Hi, I'm a data analyst, a newbie in ETL and orchestration, or data engineering in general. I need some helps here. Currently I'm using Airflow deployed on Google Composer 2 to EL data from Aurora MySQL to BigQuery on daily basis, ~200K rows. It charge me quite costly (around $350 a month). My question is, can I use Dagster to perform that job? Will it be cheaper if I deploy Dagster on GCP? And which GCE instance should I use? Thank you so much. Appreciate the helps. 🙏
08/02/2022, 2:07 AM
Not knowing the details of your EL, you could likely use dagster to orchestrate that. I don't know exactly what GCE instance you would want to use - this would depend on what kind of memory and parallelism your workflows require. I'd imagine though that ~200k rows would be able to be done on a pretty small instance - Dagster doesn't really take a ton of resources itself, usually it's your workflow logic that incurs the biggest resource requirement (I've found 4cpu / 16GB to be more than sufficient for workloads that don't do big moves). You can store everything on the instance itself and just attach a larger hard drive if you want to go really cheap, but the dagster team usually recommends you use a separate database (you could use google's managed database offering, probably don't need anything more than 1 cpu and a couple GB memory + some storage) for run and event storage.
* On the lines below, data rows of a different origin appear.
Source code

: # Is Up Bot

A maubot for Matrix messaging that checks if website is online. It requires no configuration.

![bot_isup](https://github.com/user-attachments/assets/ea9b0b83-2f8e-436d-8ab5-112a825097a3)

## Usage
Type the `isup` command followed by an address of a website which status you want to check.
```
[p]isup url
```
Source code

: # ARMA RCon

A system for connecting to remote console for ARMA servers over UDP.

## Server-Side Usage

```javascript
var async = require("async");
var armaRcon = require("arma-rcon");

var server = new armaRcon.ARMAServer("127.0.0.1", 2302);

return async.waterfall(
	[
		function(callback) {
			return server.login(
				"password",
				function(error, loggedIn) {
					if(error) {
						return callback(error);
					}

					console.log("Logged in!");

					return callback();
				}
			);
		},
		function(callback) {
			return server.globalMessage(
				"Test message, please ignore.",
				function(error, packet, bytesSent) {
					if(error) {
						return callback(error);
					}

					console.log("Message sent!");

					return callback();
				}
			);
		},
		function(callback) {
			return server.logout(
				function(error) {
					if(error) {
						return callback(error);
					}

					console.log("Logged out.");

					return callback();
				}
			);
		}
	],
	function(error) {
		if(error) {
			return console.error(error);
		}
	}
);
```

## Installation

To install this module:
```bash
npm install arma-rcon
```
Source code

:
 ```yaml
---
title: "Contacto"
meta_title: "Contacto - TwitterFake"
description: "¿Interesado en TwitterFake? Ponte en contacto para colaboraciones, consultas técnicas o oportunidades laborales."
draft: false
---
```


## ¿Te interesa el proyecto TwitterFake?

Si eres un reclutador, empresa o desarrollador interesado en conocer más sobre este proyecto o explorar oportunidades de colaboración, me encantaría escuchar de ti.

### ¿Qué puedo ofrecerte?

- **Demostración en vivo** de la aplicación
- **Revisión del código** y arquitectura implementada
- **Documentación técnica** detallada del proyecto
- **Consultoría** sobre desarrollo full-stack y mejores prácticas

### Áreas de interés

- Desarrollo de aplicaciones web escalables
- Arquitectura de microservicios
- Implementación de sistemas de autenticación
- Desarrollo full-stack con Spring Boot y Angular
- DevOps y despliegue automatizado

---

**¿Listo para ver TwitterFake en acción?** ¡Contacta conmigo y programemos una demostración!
On AWS this is all is pretty easy to do for less than $75 a month, looks like you could do it for a similar price on GCP (less if you went without a database).
08/02/2022, 1:38 PM
Hi Zach, thanks for replying. Currently I just query from aurora mysql and store the result to dataframe before inserting to BigQuery. I guess I will try with the smallest E2 instance and a cloud sql, and see if it works. Thanks! $75 sounds good!